I have these moments when I become a snarky, cynical Hulk. Like Bruce Banner, I’m going about my day just minding my own business, feeling mostly happy (and always analytical), when suddenly I think about my writing future: There is no point. Everything has been written; only my friends read this. WHY AM I DOING THIS?! I turn a garish hue and grow some ginormous metaphorical muscles, and the monster emerges. Forget being an Eeyore. I’m not just sad that this field is saturated; I’m MAD. And I’m quick to tear down any progress I’ve made as not enough, as terrible, as meaningless.

If you’re someone who overthinks things like I do, you should know that in certain scenarios, particularly ones involving safety, you can be helpful and use your preventative measures for good. In other scenarios, however, you can be an absolute dream crusher (and not the positive version of “crushin’ it” used by the cool kids).

You become your own worst enemy, and just like the Hulk, you don’t even know it. You rip up your work and then you wonder what the heck happened and why you’re not progressing. This is not hopeful, and it is certainly not helpful. Much of our practice may be thrown away eventually, but we should not disrespect the process of working at it again and again and again.

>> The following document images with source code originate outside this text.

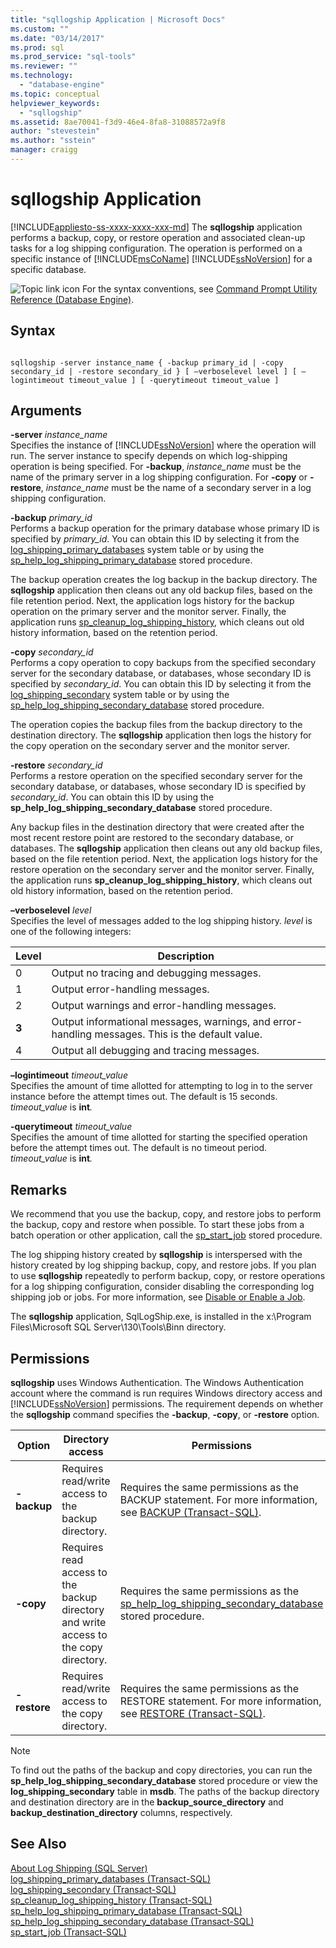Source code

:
 ```yaml
---
title: "sqllogship Application | Microsoft Docs"
ms.custom: ""
ms.date: "03/14/2017"
ms.prod: sql
ms.prod_service: "sql-tools"
ms.reviewer: ""
ms.technology: 
  - "database-engine"
ms.topic: conceptual
helpviewer_keywords: 
  - "sqllogship"
ms.assetid: 8ae70041-f3d9-46e4-8fa8-31088572a9f8
author: "stevestein"
ms.author: "sstein"
manager: craigg
---
```

# sqllogship Application
[!INCLUDE[appliesto-ss-xxxx-xxxx-xxx-md](../includes/appliesto-ss-xxxx-xxxx-xxx-md.md)]
  The **sqllogship** application performs a backup, copy, or restore operation and associated clean-up tasks for a log shipping configuration. The operation is performed on a specific instance of [!INCLUDE[msCoName](../includes/msconame-md.md)] [!INCLUDE[ssNoVersion](../includes/ssnoversion-md.md)] for a specific database.  
  
 ![Topic link icon](../database-engine/configure-windows/media/topic-link.gif "Topic link icon") For the syntax conventions, see [Command Prompt Utility Reference &#40;Database Engine&#41;](../tools/command-prompt-utility-reference-database-engine.md).  
  
## Syntax  
  
```  
  
sqllogship -server instance_name { -backup primary_id | -copy secondary_id | -restore secondary_id } [ –verboselevel level ] [ –logintimeout timeout_value ] [ -querytimeout timeout_value ]  
```  
  
## Arguments  
 **-server** *instance_name*  
 Specifies the instance of [!INCLUDE[ssNoVersion](../includes/ssnoversion-md.md)] where the operation will run. The server instance to specify depends on which log-shipping operation is being specified. For **-backup**, *instance_name* must be the name of the primary server in a log shipping configuration. For **-copy** or **-restore**, *instance_name* must be the name of a secondary server in a log shipping configuration.  
  
 **-backup** *primary_id*  
 Performs a backup operation for the primary database whose primary ID is specified by *primary_id*. You can obtain this ID by selecting it from the [log_shipping_primary_databases](../relational-databases/system-tables/log-shipping-primary-databases-transact-sql.md) system table or by using the [sp_help_log_shipping_primary_database](../relational-databases/system-stored-procedures/sp-help-log-shipping-primary-database-transact-sql.md) stored procedure.  
  
 The backup operation creates the log backup in the backup directory. The **sqllogship** application then cleans out any old backup files, based on the file retention period. Next, the application logs history for the backup operation on the primary server and the monitor server. Finally, the application runs [sp_cleanup_log_shipping_history](../relational-databases/system-stored-procedures/sp-cleanup-log-shipping-history-transact-sql.md), which cleans out old history information, based on the retention period.  
  
 **-copy** *secondary_id*  
 Performs a copy operation to copy backups from the specified secondary server for the secondary database, or databases, whose secondary ID is specified by *secondary_id*. You can obtain this ID by selecting it from the [log_shipping_secondary](../relational-databases/system-tables/log-shipping-secondary-transact-sql.md) system table or by using the [sp_help_log_shipping_secondary_database](../relational-databases/system-stored-procedures/sp-help-log-shipping-secondary-database-transact-sql.md) stored procedure.  
  
 The operation copies the backup files from the backup directory to the destination directory. The **sqllogship** application then logs the history for the copy operation on the secondary server and the monitor server.  
  
 **-restore** *secondary_id*  
 Performs a restore operation on the specified secondary server for the secondary database, or databases, whose secondary ID is specified by *secondary_id*. You can obtain this ID by using the **sp_help_log_shipping_secondary_database** stored procedure.  
  
 Any backup files in the destination directory that were created after the most recent restore point are restored to the secondary database, or databases. The **sqllogship** application then cleans out any old backup files, based on the file retention period. Next, the application logs history for the restore operation on the secondary server and the monitor server. Finally, the application runs **sp_cleanup_log_shipping_history**, which cleans out old history information, based on the retention period.  
  
 **–verboselevel** *level*  
 Specifies the level of messages added to the log shipping history. *level* is one of the following integers:  
  
|Level|Description|  
|-----------|-----------------|  
|0|Output no tracing and debugging messages.|  
|1|Output error-handling messages.|  
|2|Output warnings and error-handling messages.|  
|**3**|Output informational messages, warnings, and error-handling messages. This is the default value.|  
|4|Output all debugging and tracing messages.|  
  
 **–logintimeout** *timeout_value*  
 Specifies the amount of time allotted for attempting to log in to the server instance before the attempt times out. The default is 15 seconds. *timeout_value* is **int**_._  
  
 **-querytimeout** *timeout_value*  
 Specifies the amount of time allotted for starting the specified operation before the attempt times out. The default is no timeout period. *timeout_value* is **int**_._  
  
## Remarks  
 We recommend that you use the backup, copy, and restore jobs to perform the backup, copy and restore when possible. To start these jobs from a batch operation or other application, call the [sp_start_job](../relational-databases/system-stored-procedures/sp-start-job-transact-sql.md) stored procedure.  
  
 The log shipping history created by **sqllogship** is interspersed with the history created by log shipping backup, copy, and restore jobs. If you plan to use **sqllogship** repeatedly to perform backup, copy, or restore operations for a log shipping configuration, consider disabling the corresponding log shipping job or jobs. For more information, see [Disable or Enable a Job](../ssms/agent/disable-or-enable-a-job.md).  
  
 The **sqllogship** application, SqlLogShip.exe, is installed in the x:\Program Files\Microsoft SQL Server\130\Tools\Binn directory.  
  
## Permissions  
 **sqllogship** uses Windows Authentication. The Windows Authentication account where the command is run requires Windows directory access and [!INCLUDE[ssNoVersion](../includes/ssnoversion-md.md)] permissions. The requirement depends on whether the **sqllogship** command specifies the **-backup**, **-copy**, or **-restore** option.  
  
|Option|Directory access|Permissions|  
|------------|----------------------|-----------------|  
|**-backup**|Requires read/write access to the backup directory.|Requires the same permissions as the BACKUP statement. For more information, see [BACKUP &#40;Transact-SQL&#41;](../t-sql/statements/backup-transact-sql.md).|  
|**-copy**|Requires read access to the backup directory and write access to the copy directory.|Requires the same permissions as the [sp_help_log_shipping_secondary_database](../relational-databases/system-stored-procedures/sp-help-log-shipping-secondary-database-transact-sql.md) stored procedure.|  
|**-restore**|Requires read/write access to the copy directory.|Requires the same permissions as the RESTORE statement. For more information, see [RESTORE &#40;Transact-SQL&#41;](../t-sql/statements/restore-statements-transact-sql.md).|  
  
> [!NOTE]  
>  To find out the paths of the backup and copy directories, you can run the **sp_help_log_shipping_secondary_database** stored procedure or view the **log_shipping_secondary** table in **msdb**. The paths of the backup directory and destination directory are in the **backup_source_directory** and **backup_destination_directory** columns, respectively.  
  
## See Also  
 [About Log Shipping &#40;SQL Server&#41;](../database-engine/log-shipping/about-log-shipping-sql-server.md)   
 [log_shipping_primary_databases &#40;Transact-SQL&#41;](../relational-databases/system-tables/log-shipping-primary-databases-transact-sql.md)   
 [log_shipping_secondary &#40;Transact-SQL&#41;](../relational-databases/system-tables/log-shipping-secondary-transact-sql.md)   
 [sp_cleanup_log_shipping_history &#40;Transact-SQL&#41;](../relational-databases/system-stored-procedures/sp-cleanup-log-shipping-history-transact-sql.md)   
 [sp_help_log_shipping_primary_database &#40;Transact-SQL&#41;](../relational-databases/system-stored-procedures/sp-help-log-shipping-primary-database-transact-sql.md)   
 [sp_help_log_shipping_secondary_database &#40;Transact-SQL&#41;](../relational-databases/system-stored-procedures/sp-help-log-shipping-secondary-database-transact-sql.md)   
 [sp_start_job &#40;Transact-SQL&#41;](../relational-databases/system-stored-procedures/sp-start-job-transact-sql.md)  
  
  
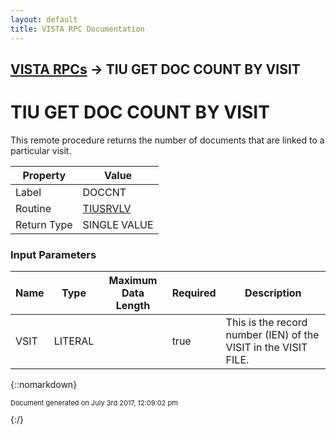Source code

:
 ```yaml
---
layout: default
title: VISTA RPC Documentation
---
```


## [VISTA RPCs](TableOfContents) &#8594; TIU GET DOC COUNT BY VISIT
# TIU GET DOC COUNT BY VISIT

This remote procedure returns the number of documents that are linked to a particular visit.

Property | Value
--- | ---
Label | DOCCNT
Routine | [TIUSRVLV](http://code.osehra.org/dox/Routine_TIUSRVLV_source.html)
Return Type | SINGLE VALUE


### Input Parameters

Name | Type | Maximum Data Length | Required | Description
--- | --- | --- | --- | ---
VSIT | LITERAL |  | true | This is the record number (IEN) of the VISIT in the VISIT FILE.



{::nomarkdown} <br/><p style="font-size: 11px">Document generated on July 3rd 2017, 12:09:02 pm</p>{:/}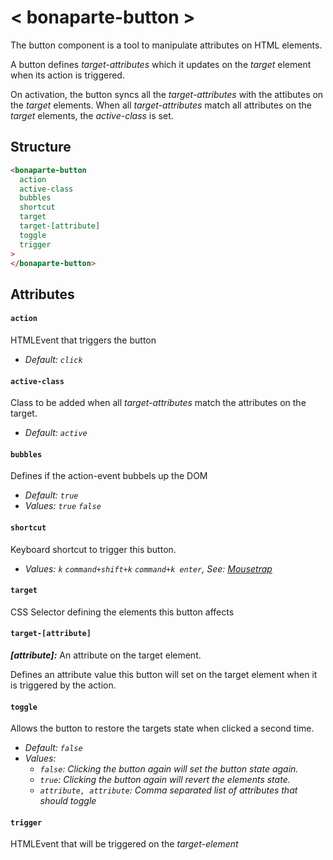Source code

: # < bonaparte-button >

The button component is a tool to manipulate attributes on HTML elements. 

A button defines _target-attributes_ which it updates on the _target_ element when its action is triggered.

On activation, the button syncs all the _target-attributes_ with the attibutes on the _target_ elements. When all _target-attributes_ match all attributes on the _target_ elements, the *active-class* is set.


## Structure 

```html
<bonaparte-button
  action
  active-class
  bubbles
  shortcut
  target
  target-[attribute]
  toggle
  trigger
>
</bonaparte-button>
```
## Attributes

#### `action`
HTMLEvent that triggers the button<br>
- _Default: `click`_

#### `active-class`
Class to be added when all _target-attributes_ match the attributes on the target.<br>
- _Default: `active`_

#### `bubbles`
Defines if the action-event bubbels up the DOM<br>
- _Default: `true`_<br>
- _Values: `true` `false`_<br>

#### `shortcut`
Keyboard shortcut to trigger this button.<br>
- _Values: `k` `command+shift+k` `command+k enter`, See: [Mousetrap](https://craig.is/killing/mice)_

#### `target`
CSS Selector defining the elements this button affects

#### `target-[attribute]`
___[attribute]:___ An attribute on the target element.

Defines an attribute value this button will set on the target element when it is triggered by the action.

#### `toggle`
Allows the button to restore the targets state when clicked a second time.<br>
- _Default: `false`_<br> 
- _Values:_ 
  - _`false`: Clicking the button again will set the button state again._
  - _`true`: Clicking the button again will revert the elements state._ 
  - _`attribute, attribute`: Comma separated list of attributes that should toggle_ 

#### `trigger`
HTMLEvent that will be triggered on the _target-element_




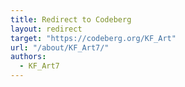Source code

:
 ```yaml
---
title: Redirect to Codeberg
layout: redirect
target: "https://codeberg.org/KF_Art"
url: "/about/KF_Art7/"
authors:
  - KF_Art7
---
```

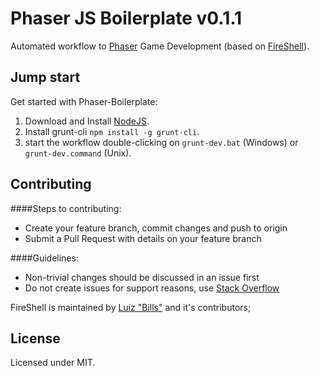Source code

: # Phaser JS Boilerplate v0.1.1

Automated workflow to [Phaser](https://github.com/photonstorm/phaser) Game Development (based on [FireShell](http://getfireshell.com/)).

## Jump start

Get started with Phaser-Boilerplate:

1. Download and Install [NodeJS](http://nodejs.org/).
2. Install grunt-cli ```npm install -g grunt-cli```.
3. start the workflow double-clicking on ```grunt-dev.bat``` (Windows) or ```grunt-dev.command``` (Unix).

## Contributing

####Steps to contributing:
* Create your feature branch, commit changes and push to origin
* Submit a Pull Request with details on your feature branch

####Guidelines:
* Non-trivial changes should be discussed in an issue first
* Do not create issues for support reasons, use [Stack Overflow](http://stackoverflow.com)

FireShell is maintained by [Luiz "Bills"](//github.com/luizbills) and it's contributors;

## License

Licensed under MIT.
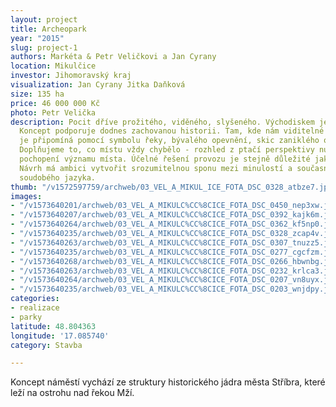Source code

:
 ```yaml
---
layout: project
title: Archeopark
year: "2015"
slug: project-1
authors: Markéta & Petr Veličkovi a Jan Cyrany
location: Mikulčice
investor: Jihomoravský kraj
visualization: Jan Cyrany Jitka Daňková
size: 135 ha
price: 46 000 000 Kč
photo: Petr Velička
description: Pocit dříve prožitého, viděného, slyšeného. Východiskem je samotné místo.
  Koncept podporuje dodnes zachovanou historii. Tam, kde nám viditelné známky vymizely,
  je připomíná pomocí symbolu řeky, bývalého opevnění, skic zaniklého obrazu místa…
  Doplňujeme to, co místu vždy chybělo - rozhled z ptačí perspektivy nutný k plnému
  pochopení významu místa. Účelné řešení provozu je stejně důležité jako řešení detailů.
  Návrh má ambici vytvořit srozumitelnou sponu mezi minulostí a současností za použití
  soudobého jazyka.
thumb: "/v1572597759/archweb/03_VEL_A_MIKUL_ICE_FOTA_DSC_0328_atbze7.jpg"
images:
- "/v1573640201/archweb/03_VEL_A_MIKULC%CC%8CICE_FOTA_DSC_0450_nep3xw.jpg"
- "/v1573640207/archweb/03_VEL_A_MIKULC%CC%8CICE_FOTA_DSC_0392_kajk6m.jpg"
- "/v1573640264/archweb/03_VEL_A_MIKULC%CC%8CICE_FOTA_DSC_0362_kf5np0.jpg"
- "/v1573640235/archweb/03_VEL_A_MIKULC%CC%8CICE_FOTA_DSC_0328_zcap4v.jpg"
- "/v1573640263/archweb/03_VEL_A_MIKULC%CC%8CICE_FOTA_DSC_0307_tnuzz5.jpg"
- "/v1573640235/archweb/03_VEL_A_MIKULC%CC%8CICE_FOTA_DSC_0277_cgcfzm.jpg"
- "/v1573640268/archweb/03_VEL_A_MIKULC%CC%8CICE_FOTA_DSC_0266_hbwnbg.jpg"
- "/v1573640263/archweb/03_VEL_A_MIKULC%CC%8CICE_FOTA_DSC_0232_krlca3.jpg"
- "/v1573640264/archweb/03_VEL_A_MIKULC%CC%8CICE_FOTA_DSC_0207_vn8uyx.jpg"
- "/v1573640235/archweb/03_VEL_A_MIKULC%CC%8CICE_FOTA_DSC_0203_wnjdpy.jpg"
categories:
- realizace
- parky
latitude: 48.804363
longitude: '17.085740'
category: Stavba

---
```

Koncept náměstí vychází ze struktury historického jádra města Stříbra, které leží na ostrohu nad řekou Mží.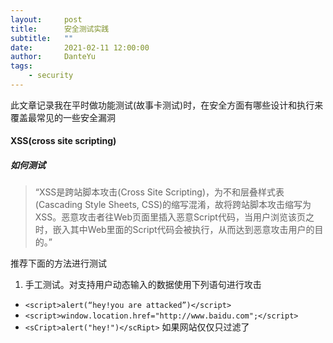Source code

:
 ```yaml
---
layout:     post
title:      安全测试实践
subtitle:   ""
date:       2021-02-11 12:00:00
author:     DanteYu
tags:
    - security
---
```


此文章记录我在平时做功能测试(故事卡测试)时，在安全方面有哪些设计和执行来覆盖最常见的一些安全漏洞

#### XSS(cross site scripting)
##### 如何测试

> “XSS是跨站脚本攻击(Cross Site Scripting)，为不和层叠样式表(Cascading Style Sheets, CSS)的缩写混淆，故将跨站脚本攻击缩写为XSS。恶意攻击者往Web页面里插入恶意Script代码，当用户浏览该页之时，嵌入其中Web里面的Script代码会被执行，从而达到恶意攻击用户的目的。”

推荐下面的方法进行测试
1. 手工测试。对支持用户动态输入的数据使用下列语句进行攻击
* `<script>alert(“hey!you are attacked”)</script>`
* `<script>window.location.href="http://www.baidu.com";</script>`
* `<sCript>alert("hey!")</scRipt>` 如果网站仅仅只过滤了<script>标签，就可以用大小写绕过
* `<sCri<script>pt>alert("hey!")</scRi</script>pt>` 如果网站只过滤了一个script标签，就可以利用过滤后返回语句再次构成攻击语句来绕过
* `<script>eval(\u0061\u006c\u0065\u0072\u0074(1))</script>`   alert(1) 有的时候，服务器往往会对代码中的关键字（如alert）进行过滤，这个时候我们可以尝试将关键字进行编码后再插入，不过直接显示编码是不能被浏览器执行的，我们可以用另一个语句eval（）来实现。eval()会将编码过的语句解码后再执行
* `<img src='w.123' onerror='alert("hey!")'>`  `<a onmousemove=’do something here’>`  `<div onmouseover=‘do something here’>` 并不是只有script标签才可以插入代码

##### 如何修复和预防
* 首先是过滤。对诸如<script>、<img>、<a>等标签进行过滤。
* 其次是编码。像一些常见的符号，如<>在输入的时候要对其进行转换编码，这样做浏览器是不会对该标签进行解释执行的，同时也不影响显示效果。
* 最后是限制。通过以上的案例我们不难发现xss攻击要能达成往往需要较长的字符串，因此对于一些可以预期的输入可以通过限制长度强制截断来进行防御。输入检查还有包含敏感词和特殊字符等。对于cookie设置httpOnly属性，这样js是无法读取

#### SQL注入(SQL injection)
##### 如何测试
SQL注入需要输入含有恶意的SQL语句带入数据库执行，通过这个恶意的SQL语句，获取表数据以及对数据增查改删，因为SQL注入漏洞的危害是极大的。 推荐下面二种方法进行测试

第一种 手工测试
如何判断SQL注入是否存在--> 最为经典的单引号判断法：在参数后面加上单引号,比如: `http://xxx/abc.php?id=1'` 如果页面返回错误，则存在 Sql 注入。原因是无论字符型还是整型都会因为单引号个数不匹配而报错。

判断注入漏洞类型总结如下

1.对于数字 使用 `100` 判断查询正常, `100 and 1=1` 判断查询正常, `100'` 判断页面异常或是查询为空， `100 and 1=2` 查询数据为空
2.对于字符串 使用 `x` 判断查询正常, `x' and '1'='1` 判断查询正常, `x'` 判断页面异常或是查询为空， `x' and '1'='2` 查询数据为空
3.对于搜索 使用 `x` 判断查询正常, `x%' and '%'='` 判断查询正常, `x'` 判断页面异常或是查询为空， `x%' and 'a%'='b` 查询数据为空

通过上面的方式可以确定SQL注入是否存在，存在之后，就可以结合其他sql语句进行攻击。对于我们测试人员，在已知数据库结构和数据的情况下，就非常简单了，比如使用 `union select` 联合查询继续获取信息
`1' order by 1#`;(按照Mysql语法，#后面会被注释掉，使用这种方法屏蔽掉后面的单引号，避免语法错误)  不断增加 order by 后面的数字会判断出有多少列
* 输入`1' union select database(),user()#` 就等于`SELECT first_name, last_name FROM users WHERE user_id = '1' union select database(),user()#`;`  database()将会返回当前网站所使用的数据库名字. user()将会返回执行当前查询的用户名. 类似地还有 `1' union select table_name,table_schema from information_schema.tables where table_schema= 'dvwa'#` information_schema是mysql自带的一张表，这张数据表保存了Mysql服务器所有数据库的信息,如数据库名，数据库的表，表栏的数据类型与访问权限等


第二种 使用工具sqlmap

sqlmap 是一个开源的渗透测试工具，可以用来自动化的检测，利用SQL注入漏洞，获取数据库服务器的权限。它具有功能强大的检测引擎,针对各种不同类型数据库的渗透测试的功能选项，包括获取数据库中存储的数据，访问操作系统文件甚至可以通过外带数据连接的方式执行操作系统命令。

基本命令
* `python sqlmap.py -u 'http://mytestsite.com/page.php?id=5'`  sqlmap会对id参数使用不同的注入方法进行测试，检查是否有漏洞
* `python sqlmap.py -u 'http://mytestsite.com/page.php?id=5' --dbs` 获取数据库信息
* `python.exe sqlmap/sqlmap.py -u http://aa.com/wcms/show.php?id=3 -D cms -T cms_users -C username,password --dump` 指定库名表名字段列出指定字段

可以参考的资料
* [使用教程1](https://www.jianshu.com/p/65d7522ecc1f)
* [使用教程2](https://www.freebuf.com/sectool/164608.html)
* [使用教程3](https://www.jianshu.com/p/4fb15a2c9040)
* [使用教程4](https://www.jianshu.com/p/c2b31bd04eeb)

*一般推荐使用sqlmap进行测试*。


##### 如何修复和预防
1. 当操作数据库时，需要实现PreparementStatement接口对SQL语句进行预编译处理。这种采用sql语句预编译和绑定变量，是防御sql注入的最佳方法。其原因就是：采用了PreparedStatement，就会将sql语句：”select id, no from user where id=?” 预先编译好，也就是SQL引擎会预先进行语法分析，产生语法树，生成执行计划，也就是说，后面你输入的参数，无论你输入的是什么，都不会影响该sql语句的语法结构了，因为语法分析已经完成了，而语法分析主要是分析sql命令，比如 select ,from ,where ,and, or ,order by 等等。所以即使你后面输入了这些sql命令，也不会被当成sql命令来执行了，因为这些sql命令的执行， 必须先的通过语法分析，生成执行计划，既然语法分析已经完成，已经预编译过了，那么后面输入的参数，是绝对不可能作为sql命令来执行的，只会被当做字符串字面值参数。所以sql语句预编译可以防御sql注入。实际项目中，一般我们都是采用各种的框架，比如ibatis, hibernate,mybatis等等。他们一般也默认就是sql预编译的
2. 如果必须要用字符串拼接，也可以对输入参数进行数据类型检查
3. 可以使用一些安全函数 ESAPI.encoder().encodeForSQL

#### 权限管理
##### 如何测试
* 越权 - 不同的用户应该有严格的权限管理，不被允许的资源就应该有相应的处理，比如通过URL访问不属于自己权限内的资源，就应该进入相应报错页面。一般这类处理都应该在需求阶段提出。越权一般分为水平越权和垂直越权。水平越权指得是同级别用户的越权，垂直越权指得是具有从属关系，从而带来不同权限范围的用户的越权

#### 敏感数据
##### 如何测试
* 如果项目需求涉及图片上传，取名等时，我们就应该考虑对文字和图片进行风险控制，避免涉及暴力、政治和色情等不良信息在系统中存储使用。一般做法是对接第三方平台进行验证
* 如果项目中有涉及用户密码等隐私数据，我们就应该采用加密存储，不允许明文传输和存储
* 项目中的日志不允许明文显示敏感数据

#### 其他测试点
* 修改URL的参数
* 修改cookie中的数据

What’s helped me is to focus on what I can do today, ideal or not. Whether it’s thirty minutes of writing, ten minutes of brainstorming, or a bit of online networking, I focus on what I can accomplish before bedtime. While it is wise to “Begin with the end in mind” (Stephen Covey), it’s also important to do something, even if it’s small, and then continue to organize, plan, and dream along the way. 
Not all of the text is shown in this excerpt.